[Data excerpts — start]

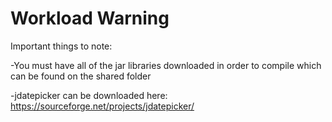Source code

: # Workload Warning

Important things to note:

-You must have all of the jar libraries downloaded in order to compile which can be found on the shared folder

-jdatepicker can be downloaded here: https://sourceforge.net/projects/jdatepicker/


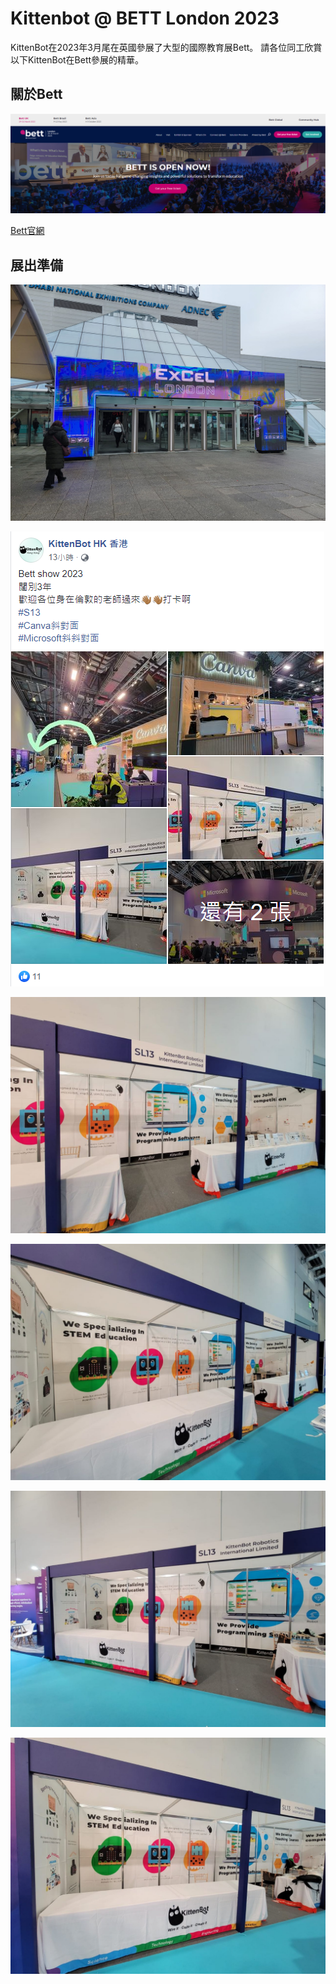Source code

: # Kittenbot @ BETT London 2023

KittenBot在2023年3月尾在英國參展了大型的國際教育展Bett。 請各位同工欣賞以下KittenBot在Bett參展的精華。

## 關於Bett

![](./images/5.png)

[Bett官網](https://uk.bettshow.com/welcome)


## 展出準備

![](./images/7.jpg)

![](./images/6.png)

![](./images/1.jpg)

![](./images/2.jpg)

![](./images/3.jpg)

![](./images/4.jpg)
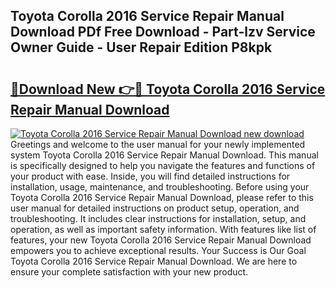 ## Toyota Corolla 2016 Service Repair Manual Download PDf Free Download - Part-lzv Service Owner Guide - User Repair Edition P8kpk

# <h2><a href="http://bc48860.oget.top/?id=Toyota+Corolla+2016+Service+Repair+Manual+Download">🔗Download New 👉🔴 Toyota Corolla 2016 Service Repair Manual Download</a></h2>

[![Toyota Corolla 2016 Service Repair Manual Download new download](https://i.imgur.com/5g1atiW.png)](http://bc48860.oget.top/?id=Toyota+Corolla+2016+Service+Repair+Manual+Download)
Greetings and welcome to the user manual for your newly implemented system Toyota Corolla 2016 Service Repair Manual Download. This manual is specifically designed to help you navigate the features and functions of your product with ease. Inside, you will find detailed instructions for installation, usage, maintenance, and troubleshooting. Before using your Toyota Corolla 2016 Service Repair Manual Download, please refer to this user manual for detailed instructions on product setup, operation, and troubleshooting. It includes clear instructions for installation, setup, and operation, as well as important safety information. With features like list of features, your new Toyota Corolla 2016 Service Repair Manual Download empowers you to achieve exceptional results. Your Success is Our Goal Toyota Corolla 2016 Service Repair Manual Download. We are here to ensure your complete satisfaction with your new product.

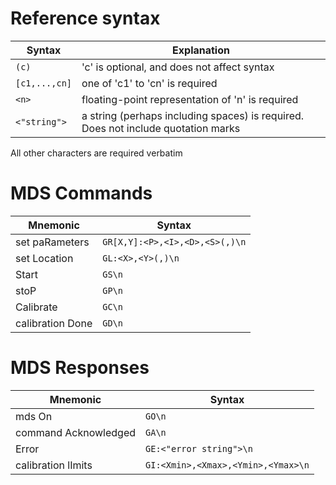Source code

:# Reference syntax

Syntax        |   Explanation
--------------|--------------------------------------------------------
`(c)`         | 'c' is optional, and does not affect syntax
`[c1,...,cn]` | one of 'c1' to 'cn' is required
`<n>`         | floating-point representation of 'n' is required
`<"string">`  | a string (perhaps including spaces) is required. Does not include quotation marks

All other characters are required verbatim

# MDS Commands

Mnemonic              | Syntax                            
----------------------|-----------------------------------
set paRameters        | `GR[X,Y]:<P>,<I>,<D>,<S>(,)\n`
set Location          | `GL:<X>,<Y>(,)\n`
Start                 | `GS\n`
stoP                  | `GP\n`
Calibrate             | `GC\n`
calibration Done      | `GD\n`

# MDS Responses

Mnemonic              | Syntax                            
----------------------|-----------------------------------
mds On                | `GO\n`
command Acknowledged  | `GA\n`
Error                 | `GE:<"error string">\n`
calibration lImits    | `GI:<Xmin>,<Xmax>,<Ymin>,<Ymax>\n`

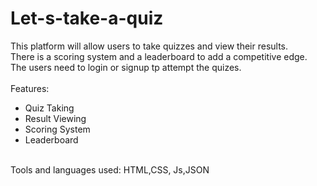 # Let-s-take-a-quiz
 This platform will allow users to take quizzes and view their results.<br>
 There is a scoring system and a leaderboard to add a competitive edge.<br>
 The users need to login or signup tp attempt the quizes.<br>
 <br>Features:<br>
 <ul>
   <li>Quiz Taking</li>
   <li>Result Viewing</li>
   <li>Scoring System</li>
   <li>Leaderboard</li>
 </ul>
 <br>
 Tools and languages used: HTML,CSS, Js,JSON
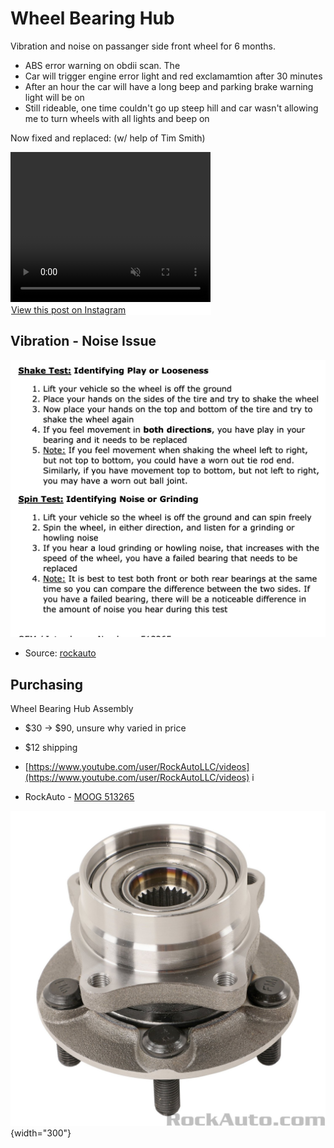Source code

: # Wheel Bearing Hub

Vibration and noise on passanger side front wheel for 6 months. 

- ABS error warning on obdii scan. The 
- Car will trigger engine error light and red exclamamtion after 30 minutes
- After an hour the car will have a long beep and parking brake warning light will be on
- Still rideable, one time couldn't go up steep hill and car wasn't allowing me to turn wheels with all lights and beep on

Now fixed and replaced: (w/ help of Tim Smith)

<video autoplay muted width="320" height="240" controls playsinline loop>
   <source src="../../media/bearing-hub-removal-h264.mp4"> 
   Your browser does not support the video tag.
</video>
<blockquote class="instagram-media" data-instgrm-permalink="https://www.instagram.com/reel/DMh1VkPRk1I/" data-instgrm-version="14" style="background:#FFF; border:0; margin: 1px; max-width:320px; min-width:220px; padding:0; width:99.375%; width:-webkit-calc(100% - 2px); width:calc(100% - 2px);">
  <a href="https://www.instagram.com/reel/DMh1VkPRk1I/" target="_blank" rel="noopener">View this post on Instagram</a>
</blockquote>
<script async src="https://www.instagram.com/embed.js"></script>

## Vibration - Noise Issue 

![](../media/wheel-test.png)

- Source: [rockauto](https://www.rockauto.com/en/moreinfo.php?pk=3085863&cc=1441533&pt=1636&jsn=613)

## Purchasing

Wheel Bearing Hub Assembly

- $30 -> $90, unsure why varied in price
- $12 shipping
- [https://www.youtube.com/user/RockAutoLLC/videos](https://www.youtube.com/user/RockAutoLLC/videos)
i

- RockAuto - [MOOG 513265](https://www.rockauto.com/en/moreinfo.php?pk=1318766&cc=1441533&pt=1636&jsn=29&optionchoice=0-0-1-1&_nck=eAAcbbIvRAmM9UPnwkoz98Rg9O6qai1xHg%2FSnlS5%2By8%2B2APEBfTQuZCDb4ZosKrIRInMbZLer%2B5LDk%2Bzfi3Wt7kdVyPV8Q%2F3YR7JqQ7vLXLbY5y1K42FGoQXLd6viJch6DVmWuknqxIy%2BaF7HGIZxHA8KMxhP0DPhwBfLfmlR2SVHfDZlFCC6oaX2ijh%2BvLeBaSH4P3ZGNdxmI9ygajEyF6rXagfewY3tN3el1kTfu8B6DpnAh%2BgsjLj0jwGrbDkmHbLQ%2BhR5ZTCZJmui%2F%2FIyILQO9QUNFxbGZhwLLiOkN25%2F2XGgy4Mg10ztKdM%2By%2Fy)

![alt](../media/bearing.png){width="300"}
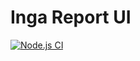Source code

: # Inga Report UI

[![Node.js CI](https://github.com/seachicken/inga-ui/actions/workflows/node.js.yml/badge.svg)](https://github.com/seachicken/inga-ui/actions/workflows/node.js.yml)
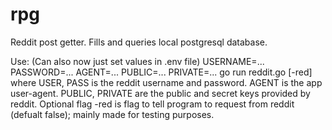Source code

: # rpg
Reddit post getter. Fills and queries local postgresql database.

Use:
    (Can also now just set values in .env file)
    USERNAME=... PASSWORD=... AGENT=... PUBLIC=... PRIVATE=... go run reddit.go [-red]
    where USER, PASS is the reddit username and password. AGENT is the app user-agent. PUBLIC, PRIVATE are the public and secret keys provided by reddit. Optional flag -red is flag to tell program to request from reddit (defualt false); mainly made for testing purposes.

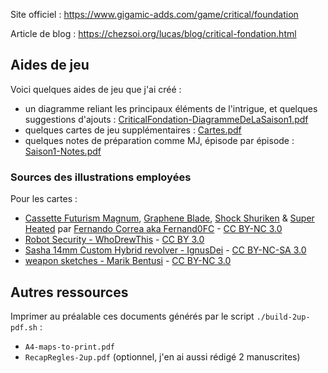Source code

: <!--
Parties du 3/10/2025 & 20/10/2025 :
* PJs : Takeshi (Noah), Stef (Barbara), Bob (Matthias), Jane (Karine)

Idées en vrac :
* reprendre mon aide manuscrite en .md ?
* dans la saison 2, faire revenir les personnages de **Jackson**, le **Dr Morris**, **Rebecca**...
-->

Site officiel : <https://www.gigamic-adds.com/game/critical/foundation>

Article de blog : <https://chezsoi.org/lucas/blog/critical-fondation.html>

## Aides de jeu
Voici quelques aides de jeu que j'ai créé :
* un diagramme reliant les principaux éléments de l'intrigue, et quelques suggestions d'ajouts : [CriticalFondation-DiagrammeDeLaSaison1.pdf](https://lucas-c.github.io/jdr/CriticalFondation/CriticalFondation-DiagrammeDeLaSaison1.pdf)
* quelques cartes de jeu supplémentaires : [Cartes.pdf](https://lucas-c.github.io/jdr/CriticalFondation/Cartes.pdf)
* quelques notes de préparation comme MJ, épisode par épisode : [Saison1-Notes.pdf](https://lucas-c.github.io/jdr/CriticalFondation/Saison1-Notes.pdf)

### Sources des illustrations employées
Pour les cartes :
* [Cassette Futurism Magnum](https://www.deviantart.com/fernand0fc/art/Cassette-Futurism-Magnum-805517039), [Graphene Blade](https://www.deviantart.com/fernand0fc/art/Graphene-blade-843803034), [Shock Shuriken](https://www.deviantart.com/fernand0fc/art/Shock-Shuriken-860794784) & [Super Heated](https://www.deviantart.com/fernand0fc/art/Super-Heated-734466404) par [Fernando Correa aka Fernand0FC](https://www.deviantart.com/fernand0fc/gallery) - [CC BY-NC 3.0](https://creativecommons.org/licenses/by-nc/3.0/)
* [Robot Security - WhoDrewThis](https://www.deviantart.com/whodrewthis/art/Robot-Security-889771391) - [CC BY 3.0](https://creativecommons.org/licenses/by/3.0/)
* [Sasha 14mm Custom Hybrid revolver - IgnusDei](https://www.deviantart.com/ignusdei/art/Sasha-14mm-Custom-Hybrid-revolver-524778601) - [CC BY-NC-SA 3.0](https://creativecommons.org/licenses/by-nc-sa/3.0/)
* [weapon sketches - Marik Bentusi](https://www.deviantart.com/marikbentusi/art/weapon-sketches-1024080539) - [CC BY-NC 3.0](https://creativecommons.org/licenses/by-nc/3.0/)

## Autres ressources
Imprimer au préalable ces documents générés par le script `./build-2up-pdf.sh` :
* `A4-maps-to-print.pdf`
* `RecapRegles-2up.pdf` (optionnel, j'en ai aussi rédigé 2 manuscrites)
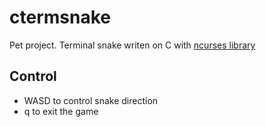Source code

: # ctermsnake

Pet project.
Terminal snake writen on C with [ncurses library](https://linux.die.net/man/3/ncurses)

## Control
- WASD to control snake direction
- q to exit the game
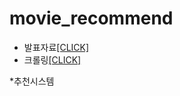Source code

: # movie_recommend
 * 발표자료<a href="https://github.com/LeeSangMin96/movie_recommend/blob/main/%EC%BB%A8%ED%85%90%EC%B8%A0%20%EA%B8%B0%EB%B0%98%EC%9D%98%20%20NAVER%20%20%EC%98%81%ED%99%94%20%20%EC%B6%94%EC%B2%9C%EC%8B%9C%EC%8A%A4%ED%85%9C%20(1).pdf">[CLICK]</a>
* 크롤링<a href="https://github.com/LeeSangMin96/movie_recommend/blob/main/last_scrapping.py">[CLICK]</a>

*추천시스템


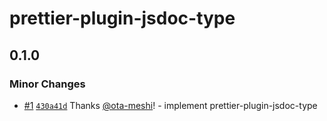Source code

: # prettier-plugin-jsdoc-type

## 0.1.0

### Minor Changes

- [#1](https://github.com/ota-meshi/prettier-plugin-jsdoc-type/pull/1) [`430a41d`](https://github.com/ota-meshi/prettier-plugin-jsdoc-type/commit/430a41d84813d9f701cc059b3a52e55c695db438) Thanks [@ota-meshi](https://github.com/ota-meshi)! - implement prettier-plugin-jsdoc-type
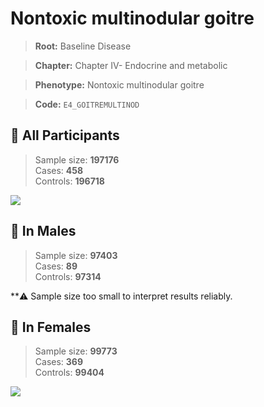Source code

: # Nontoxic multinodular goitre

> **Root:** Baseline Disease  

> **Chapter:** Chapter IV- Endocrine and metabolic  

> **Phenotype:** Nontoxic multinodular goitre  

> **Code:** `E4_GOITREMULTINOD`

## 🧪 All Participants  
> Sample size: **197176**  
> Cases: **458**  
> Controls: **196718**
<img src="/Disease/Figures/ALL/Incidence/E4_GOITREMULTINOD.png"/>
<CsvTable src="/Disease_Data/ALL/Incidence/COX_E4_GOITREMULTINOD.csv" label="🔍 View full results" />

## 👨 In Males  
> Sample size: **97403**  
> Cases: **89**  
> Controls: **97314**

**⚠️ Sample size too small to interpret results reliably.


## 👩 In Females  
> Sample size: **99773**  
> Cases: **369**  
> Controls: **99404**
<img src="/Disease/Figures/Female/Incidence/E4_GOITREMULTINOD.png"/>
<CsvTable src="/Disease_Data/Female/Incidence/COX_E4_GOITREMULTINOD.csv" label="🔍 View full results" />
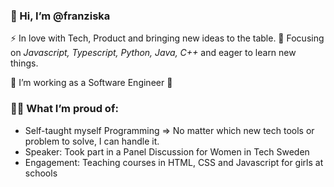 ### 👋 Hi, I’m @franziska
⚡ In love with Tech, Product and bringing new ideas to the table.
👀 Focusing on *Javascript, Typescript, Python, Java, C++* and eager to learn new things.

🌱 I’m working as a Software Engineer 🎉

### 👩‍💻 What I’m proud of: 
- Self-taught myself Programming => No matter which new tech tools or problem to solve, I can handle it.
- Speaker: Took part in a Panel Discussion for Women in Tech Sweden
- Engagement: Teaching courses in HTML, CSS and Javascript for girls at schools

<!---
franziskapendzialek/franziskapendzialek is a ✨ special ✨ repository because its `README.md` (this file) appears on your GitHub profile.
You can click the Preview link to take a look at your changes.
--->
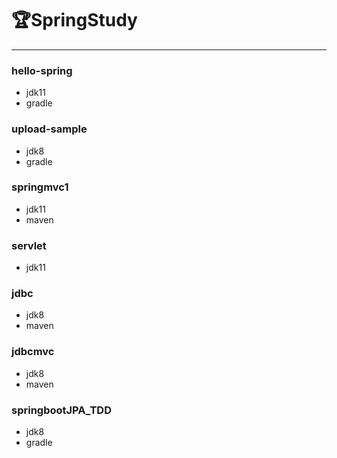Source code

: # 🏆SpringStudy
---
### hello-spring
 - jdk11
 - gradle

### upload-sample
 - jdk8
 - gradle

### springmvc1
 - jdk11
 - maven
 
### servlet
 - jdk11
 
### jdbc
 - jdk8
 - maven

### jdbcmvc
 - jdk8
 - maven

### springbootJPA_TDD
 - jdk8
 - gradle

[Data excerpts — finish]

◆ **Problem statement**:
Make a copy of each line in the records above that has the word "reel".

◆ **Problem solution**:
<blockquote class="instagram-media" data-instgrm-permalink="https://www.instagram.com/reel/DMh1VkPRk1I/" data-instgrm-version="14" style="background:#FFF; border:0; margin: 1px; max-width:320px; min-width:220px; padding:0; width:99.375%; width:-webkit-calc(100% - 2px); width:calc(100% - 2px);">
  <a href="https://www.instagram.com/reel/DMh1VkPRk1I/" target="_blank" rel="noopener">View this post on Instagram</a>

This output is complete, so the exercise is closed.